In order for Calvinism to be correct and Open Theism to be wrong, not only does the Calvinist have to prove that God knows everything currently, but also that He knows everything in the past and in the future. Just proving that God knows all current events affects only a fraction of self-described Open Theists.

There are two main evidences that Calvinists use to make a claim that God has omniscience (with exhaustive knowledge of the future). The first evidence is to quote verses that make blanket statements about God’s knowledge. What the Calvinist needs to show in these verses, in order to sway the Open Theist, are two things:

1.1. The verse is not an idiom. Jesus was said to know everything (Joh 16:30 and 21:17), but even Jesus admitted that He did not (Mar 13:32). The people who were speaking to Jesus were using an idiom known as hyperbole. “Everything” was limited to the context and meant “a whole lot”. The Calvinist needs to show that the Bible is not using a hyperbole.

1.2. The verse includes exhaustive foreknowledge of the future. Most Open Theists would enthusiastically endorse the statement “God knows everything”. Everything does not include the future because the future is not a “thing”. When God counts hairs on the heads of people, it is present tense. Just pointing to verses indicating vast knowledge cannot be just assumed to include non-events, events that do not exist because people did not make them happen.

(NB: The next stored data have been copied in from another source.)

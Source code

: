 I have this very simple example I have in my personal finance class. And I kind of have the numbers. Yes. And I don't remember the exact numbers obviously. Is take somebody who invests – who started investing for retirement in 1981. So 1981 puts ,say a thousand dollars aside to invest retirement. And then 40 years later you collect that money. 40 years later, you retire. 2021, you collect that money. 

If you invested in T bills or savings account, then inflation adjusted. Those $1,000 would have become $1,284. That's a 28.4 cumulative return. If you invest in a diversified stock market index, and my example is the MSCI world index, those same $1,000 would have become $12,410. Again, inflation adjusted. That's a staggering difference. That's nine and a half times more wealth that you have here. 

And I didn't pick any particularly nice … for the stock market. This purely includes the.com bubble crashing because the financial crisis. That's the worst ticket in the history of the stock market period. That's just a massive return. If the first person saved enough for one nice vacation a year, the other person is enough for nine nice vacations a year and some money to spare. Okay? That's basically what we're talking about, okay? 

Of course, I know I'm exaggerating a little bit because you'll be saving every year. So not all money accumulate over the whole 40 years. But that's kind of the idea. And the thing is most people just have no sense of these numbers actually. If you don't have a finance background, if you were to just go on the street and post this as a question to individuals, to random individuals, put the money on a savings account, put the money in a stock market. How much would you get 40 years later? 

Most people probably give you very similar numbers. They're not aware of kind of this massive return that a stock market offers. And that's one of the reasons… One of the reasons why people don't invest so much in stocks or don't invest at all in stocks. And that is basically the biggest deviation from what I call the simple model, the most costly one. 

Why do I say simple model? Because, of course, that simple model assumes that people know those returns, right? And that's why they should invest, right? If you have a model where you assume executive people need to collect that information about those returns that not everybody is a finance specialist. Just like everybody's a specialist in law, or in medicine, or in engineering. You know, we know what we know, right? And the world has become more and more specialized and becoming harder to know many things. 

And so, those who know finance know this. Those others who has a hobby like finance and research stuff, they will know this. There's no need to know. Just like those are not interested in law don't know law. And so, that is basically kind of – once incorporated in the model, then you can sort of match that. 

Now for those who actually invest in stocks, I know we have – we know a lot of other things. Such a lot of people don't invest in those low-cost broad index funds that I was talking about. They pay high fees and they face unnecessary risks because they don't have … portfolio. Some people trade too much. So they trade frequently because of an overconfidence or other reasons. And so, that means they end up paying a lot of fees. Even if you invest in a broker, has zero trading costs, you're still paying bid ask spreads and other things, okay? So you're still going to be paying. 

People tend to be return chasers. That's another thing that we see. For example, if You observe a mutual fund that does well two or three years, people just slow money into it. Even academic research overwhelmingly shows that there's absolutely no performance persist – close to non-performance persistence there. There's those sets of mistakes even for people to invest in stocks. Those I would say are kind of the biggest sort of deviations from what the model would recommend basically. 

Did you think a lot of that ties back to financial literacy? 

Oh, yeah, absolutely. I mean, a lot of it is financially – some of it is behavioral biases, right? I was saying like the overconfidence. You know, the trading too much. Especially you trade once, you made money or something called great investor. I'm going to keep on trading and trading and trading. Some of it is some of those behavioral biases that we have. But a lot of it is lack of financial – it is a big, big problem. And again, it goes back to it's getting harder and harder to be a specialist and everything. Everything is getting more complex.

The other type of evidence that Calvinists use is specific predictions. If God predicts something accurately, something that would be impossible to predict without exhaustive foreknowledge, Open Theists would have to concede that they are wrong. What the Calvinist needs to show in these verses, in order to sway the Open Theist, are two things:

2.1. That the event is not a prediction based on rational information. I can predict that I America will elect a liberal (Democrat or Republican) next election. I can predict that low skilled workers become less employable when the minimum wage is increased and some lose their jobs. These predictions are not hard to make. I do not have to see the future in detail. The predictions are based on current knowledge. Because God knows everything (or everything He wants to know), His predictions can be much more accurate than mine.

2.2. That the event is not a prediction based on the God causing the event. When God caused the global flood in Noah’s days, no man/angel/animal could stop Him. If God says He will do something, sometimes He makes it happen through His power. These events do not require exhaustive foreknowledge.

When Calvinists try to quote verses, they need to show the prediction was accurate enough, with enough human free will involvement, and enough unknowns in order for this event not to be predictable or causable by God (if He did not know the future).

Open Theists have quite a few ways to show that Calvinism is wrong. Because Calvinism relies on blanket statements (God knows the future exhaustively) all the Open Theist needs to do is to show one instance in which God did not know the future. If God is surprised (Jer 32:35), regrets his own actions (Gen 6:6), learns something new (Gen 22:12), changes His mind (1Sa 15:11), shortens/lengthens events (2Ki 20:6), or makes a failed prophecy (Eze 26:14 and Eze 29:18), then Calvinists are at a loss.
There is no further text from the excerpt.